- **Work instructions**: The data should be duplicated exactly, with every word kept as it is.

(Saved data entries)
++++++++

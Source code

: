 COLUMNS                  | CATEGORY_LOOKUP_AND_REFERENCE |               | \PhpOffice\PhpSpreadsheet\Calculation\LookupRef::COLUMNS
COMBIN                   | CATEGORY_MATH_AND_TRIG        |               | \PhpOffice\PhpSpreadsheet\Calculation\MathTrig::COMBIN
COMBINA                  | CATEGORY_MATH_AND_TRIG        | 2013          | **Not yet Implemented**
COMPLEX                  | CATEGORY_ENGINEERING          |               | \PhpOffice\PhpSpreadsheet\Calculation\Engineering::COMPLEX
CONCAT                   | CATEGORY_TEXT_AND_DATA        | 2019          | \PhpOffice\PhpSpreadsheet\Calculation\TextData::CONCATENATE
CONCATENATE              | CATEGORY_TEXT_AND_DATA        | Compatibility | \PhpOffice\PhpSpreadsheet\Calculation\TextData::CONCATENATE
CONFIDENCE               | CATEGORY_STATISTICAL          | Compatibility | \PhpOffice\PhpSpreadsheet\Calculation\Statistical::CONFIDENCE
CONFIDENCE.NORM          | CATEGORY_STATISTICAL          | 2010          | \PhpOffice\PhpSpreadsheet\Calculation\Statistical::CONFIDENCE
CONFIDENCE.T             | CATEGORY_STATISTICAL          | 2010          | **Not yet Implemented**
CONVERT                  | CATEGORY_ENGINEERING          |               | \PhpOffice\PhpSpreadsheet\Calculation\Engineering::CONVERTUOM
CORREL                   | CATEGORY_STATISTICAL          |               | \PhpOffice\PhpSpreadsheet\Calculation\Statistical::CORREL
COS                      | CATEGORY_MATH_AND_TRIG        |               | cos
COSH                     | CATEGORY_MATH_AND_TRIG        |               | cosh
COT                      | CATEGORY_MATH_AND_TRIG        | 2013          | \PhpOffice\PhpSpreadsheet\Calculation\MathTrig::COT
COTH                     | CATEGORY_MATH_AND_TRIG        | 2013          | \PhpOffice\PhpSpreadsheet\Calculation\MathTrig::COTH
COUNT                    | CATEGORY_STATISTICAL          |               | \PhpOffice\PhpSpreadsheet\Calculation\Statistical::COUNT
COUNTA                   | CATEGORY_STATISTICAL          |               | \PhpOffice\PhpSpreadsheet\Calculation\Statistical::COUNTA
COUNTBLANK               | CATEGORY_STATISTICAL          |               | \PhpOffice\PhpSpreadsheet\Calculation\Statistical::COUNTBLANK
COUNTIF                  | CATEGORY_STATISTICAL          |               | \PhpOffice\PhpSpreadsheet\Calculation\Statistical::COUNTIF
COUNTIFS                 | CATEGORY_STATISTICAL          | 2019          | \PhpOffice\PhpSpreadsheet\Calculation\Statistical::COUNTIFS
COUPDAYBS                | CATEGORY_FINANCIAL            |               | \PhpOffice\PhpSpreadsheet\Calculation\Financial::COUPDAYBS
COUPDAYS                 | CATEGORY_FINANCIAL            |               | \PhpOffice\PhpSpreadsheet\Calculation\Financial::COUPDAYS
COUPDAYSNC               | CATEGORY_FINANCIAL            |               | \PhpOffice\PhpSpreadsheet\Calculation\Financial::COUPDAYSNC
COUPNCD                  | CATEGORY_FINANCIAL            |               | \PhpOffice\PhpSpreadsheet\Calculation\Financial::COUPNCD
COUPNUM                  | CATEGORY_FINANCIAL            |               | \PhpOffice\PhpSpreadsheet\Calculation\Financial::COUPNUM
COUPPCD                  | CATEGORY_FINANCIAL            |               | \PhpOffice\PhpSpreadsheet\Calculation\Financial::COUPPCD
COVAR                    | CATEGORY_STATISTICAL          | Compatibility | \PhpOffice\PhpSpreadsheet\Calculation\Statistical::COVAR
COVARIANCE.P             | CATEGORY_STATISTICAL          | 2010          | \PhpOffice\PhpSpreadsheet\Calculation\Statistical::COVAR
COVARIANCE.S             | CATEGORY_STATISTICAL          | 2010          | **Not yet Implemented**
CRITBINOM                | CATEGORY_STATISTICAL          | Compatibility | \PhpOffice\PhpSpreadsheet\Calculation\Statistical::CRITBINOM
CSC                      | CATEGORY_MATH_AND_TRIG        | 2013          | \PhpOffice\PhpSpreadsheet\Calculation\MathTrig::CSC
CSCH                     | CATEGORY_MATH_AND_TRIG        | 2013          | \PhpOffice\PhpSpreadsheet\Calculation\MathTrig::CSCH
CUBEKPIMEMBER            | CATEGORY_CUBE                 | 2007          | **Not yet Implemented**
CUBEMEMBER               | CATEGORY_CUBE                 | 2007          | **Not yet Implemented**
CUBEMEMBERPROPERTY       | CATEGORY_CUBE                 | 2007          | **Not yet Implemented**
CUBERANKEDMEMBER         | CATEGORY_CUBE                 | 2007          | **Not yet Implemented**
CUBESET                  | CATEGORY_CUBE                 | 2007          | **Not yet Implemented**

++++++++

- **Result of this exercise**:
Source code

: COLUMNS                  | CATEGORY_LOOKUP_AND_REFERENCE |               | \PhpOffice\PhpSpreadsheet\Calculation\LookupRef::COLUMNS
COMBIN                   | CATEGORY_MATH_AND_TRIG        |               | \PhpOffice\PhpSpreadsheet\Calculation\MathTrig::COMBIN
COMBINA                  | CATEGORY_MATH_AND_TRIG        | 2013          | **Not yet Implemented**
COMPLEX                  | CATEGORY_ENGINEERING          |               | \PhpOffice\PhpSpreadsheet\Calculation\Engineering::COMPLEX
CONCAT                   | CATEGORY_TEXT_AND_DATA        | 2019          | \PhpOffice\PhpSpreadsheet\Calculation\TextData::CONCATENATE
CONCATENATE              | CATEGORY_TEXT_AND_DATA        | Compatibility | \PhpOffice\PhpSpreadsheet\Calculation\TextData::CONCATENATE
CONFIDENCE               | CATEGORY_STATISTICAL          | Compatibility | \PhpOffice\PhpSpreadsheet\Calculation\Statistical::CONFIDENCE
CONFIDENCE.NORM          | CATEGORY_STATISTICAL          | 2010          | \PhpOffice\PhpSpreadsheet\Calculation\Statistical::CONFIDENCE
CONFIDENCE.T             | CATEGORY_STATISTICAL          | 2010          | **Not yet Implemented**
CONVERT                  | CATEGORY_ENGINEERING          |               | \PhpOffice\PhpSpreadsheet\Calculation\Engineering::CONVERTUOM
CORREL                   | CATEGORY_STATISTICAL          |               | \PhpOffice\PhpSpreadsheet\Calculation\Statistical::CORREL
COS                      | CATEGORY_MATH_AND_TRIG        |               | cos
COSH                     | CATEGORY_MATH_AND_TRIG        |               | cosh
COT                      | CATEGORY_MATH_AND_TRIG        | 2013          | \PhpOffice\PhpSpreadsheet\Calculation\MathTrig::COT
COTH                     | CATEGORY_MATH_AND_TRIG        | 2013          | \PhpOffice\PhpSpreadsheet\Calculation\MathTrig::COTH
COUNT                    | CATEGORY_STATISTICAL          |               | \PhpOffice\PhpSpreadsheet\Calculation\Statistical::COUNT
COUNTA                   | CATEGORY_STATISTICAL          |               | \PhpOffice\PhpSpreadsheet\Calculation\Statistical::COUNTA
COUNTBLANK               | CATEGORY_STATISTICAL          |               | \PhpOffice\PhpSpreadsheet\Calculation\Statistical::COUNTBLANK
COUNTIF                  | CATEGORY_STATISTICAL          |               | \PhpOffice\PhpSpreadsheet\Calculation\Statistical::COUNTIF
COUNTIFS                 | CATEGORY_STATISTICAL          | 2019          | \PhpOffice\PhpSpreadsheet\Calculation\Statistical::COUNTIFS
COUPDAYBS                | CATEGORY_FINANCIAL            |               | \PhpOffice\PhpSpreadsheet\Calculation\Financial::COUPDAYBS
COUPDAYS                 | CATEGORY_FINANCIAL            |               | \PhpOffice\PhpSpreadsheet\Calculation\Financial::COUPDAYS
COUPDAYSNC               | CATEGORY_FINANCIAL            |               | \PhpOffice\PhpSpreadsheet\Calculation\Financial::COUPDAYSNC
COUPNCD                  | CATEGORY_FINANCIAL            |               | \PhpOffice\PhpSpreadsheet\Calculation\Financial::COUPNCD
COUPNUM                  | CATEGORY_FINANCIAL            |               | \PhpOffice\PhpSpreadsheet\Calculation\Financial::COUPNUM
COUPPCD                  | CATEGORY_FINANCIAL            |               | \PhpOffice\PhpSpreadsheet\Calculation\Financial::COUPPCD
COVAR                    | CATEGORY_STATISTICAL          | Compatibility | \PhpOffice\PhpSpreadsheet\Calculation\Statistical::COVAR
COVARIANCE.P             | CATEGORY_STATISTICAL          | 2010          | \PhpOffice\PhpSpreadsheet\Calculation\Statistical::COVAR
COVARIANCE.S             | CATEGORY_STATISTICAL          | 2010          | **Not yet Implemented**
CRITBINOM                | CATEGORY_STATISTICAL          | Compatibility | \PhpOffice\PhpSpreadsheet\Calculation\Statistical::CRITBINOM
CSC                      | CATEGORY_MATH_AND_TRIG        | 2013          | \PhpOffice\PhpSpreadsheet\Calculation\MathTrig::CSC
CSCH                     | CATEGORY_MATH_AND_TRIG        | 2013          | \PhpOffice\PhpSpreadsheet\Calculation\MathTrig::CSCH
CUBEKPIMEMBER            | CATEGORY_CUBE                 | 2007          | **Not yet Implemented**
CUBEMEMBER               | CATEGORY_CUBE                 | 2007          | **Not yet Implemented**
CUBEMEMBERPROPERTY       | CATEGORY_CUBE                 | 2007          | **Not yet Implemented**
CUBERANKEDMEMBER         | CATEGORY_CUBE                 | 2007          | **Not yet Implemented**
CUBESET                  | CATEGORY_CUBE                 | 2007          | **Not yet Implemented**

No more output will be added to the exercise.